[Source records Boundary: Start]
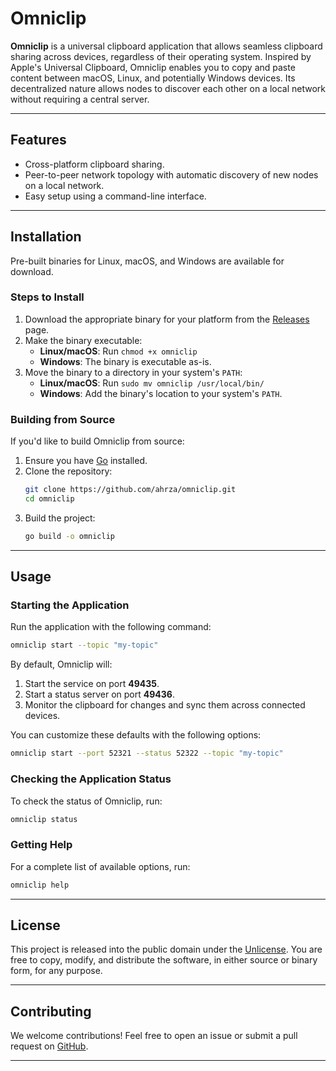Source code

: # Omniclip

**Omniclip** is a universal clipboard application that allows seamless clipboard sharing across devices, regardless of
their operating system. Inspired by Apple's Universal Clipboard, Omniclip enables you to copy and paste content between
macOS, Linux, and potentially Windows devices. Its decentralized nature allows nodes to discover each other on a local
network without requiring a central server.

---

## Features

- Cross-platform clipboard sharing.
- Peer-to-peer network topology with automatic discovery of new nodes on a local network.
- Easy setup using a command-line interface.

---

## Installation

Pre-built binaries for Linux, macOS, and Windows are available for download.

### Steps to Install

1. Download the appropriate binary for your platform from the [Releases](https://github.com/ahrza/omniclip/releases)
   page.
2. Make the binary executable:
    - **Linux/macOS**: Run `chmod +x omniclip`
    - **Windows**: The binary is executable as-is.
3. Move the binary to a directory in your system's `PATH`:
    - **Linux/macOS**: Run `sudo mv omniclip /usr/local/bin/`
    - **Windows**: Add the binary's location to your system's `PATH`.

### Building from Source

If you'd like to build Omniclip from source:

1. Ensure you have [Go](https://golang.org/dl/) installed.
2. Clone the repository:
   ```bash
   git clone https://github.com/ahrza/omniclip.git
   cd omniclip
   ```
3. Build the project:
   ```bash
   go build -o omniclip
   ```

---

## Usage

### Starting the Application

Run the application with the following command:

   ```bash
   omniclip start --topic "my-topic"
   ```

By default, Omniclip will:

1. Start the service on port **49435**.
2. Start a status server on port **49436**.
3. Monitor the clipboard for changes and sync them across connected devices.

You can customize these defaults with the following options:

   ```bash
   omniclip start --port 52321 --status 52322 --topic "my-topic"
   ```

### Checking the Application Status

To check the status of Omniclip, run:

   ```bash
   omniclip status
   ```

### Getting Help

For a complete list of available options, run:

   ```bash
   omniclip help
   ```

---

## License

This project is released into the public domain under the [Unlicense](LICENSE). You are free to copy, modify, and
distribute the software, in either source or binary form, for any purpose.

---

## Contributing

We welcome contributions! Feel free to open an issue or submit a pull request
on [GitHub](https://github.com/ahrza/omniclip).

---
[Source records Boundary: End]
◆ **What you need to do**
Please make an exact copy of the lines above from the line with "3. Move the" through the line with "3. Monitor the", both ends included.

◆ **Exercise output**
3. Move the binary to a directory in your system's `PATH`:
    - **Linux/macOS**: Run `sudo mv omniclip /usr/local/bin/`
    - **Windows**: Add the binary's location to your system's `PATH`.

### Building from Source

If you'd like to build Omniclip from source:

1. Ensure you have [Go](https://golang.org/dl/) installed.
2. Clone the repository:
   ```bash
   git clone https://github.com/ahrza/omniclip.git
   cd omniclip
   ```
3. Build the project:
   ```bash
   go build -o omniclip
   ```

---

## Usage

### Starting the Application

Run the application with the following command:

   ```bash
   omniclip start --topic "my-topic"
   ```

By default, Omniclip will:

1. Start the service on port **49435**.
2. Start a status server on port **49436**.
3. Monitor the clipboard for changes and sync them across connected devices.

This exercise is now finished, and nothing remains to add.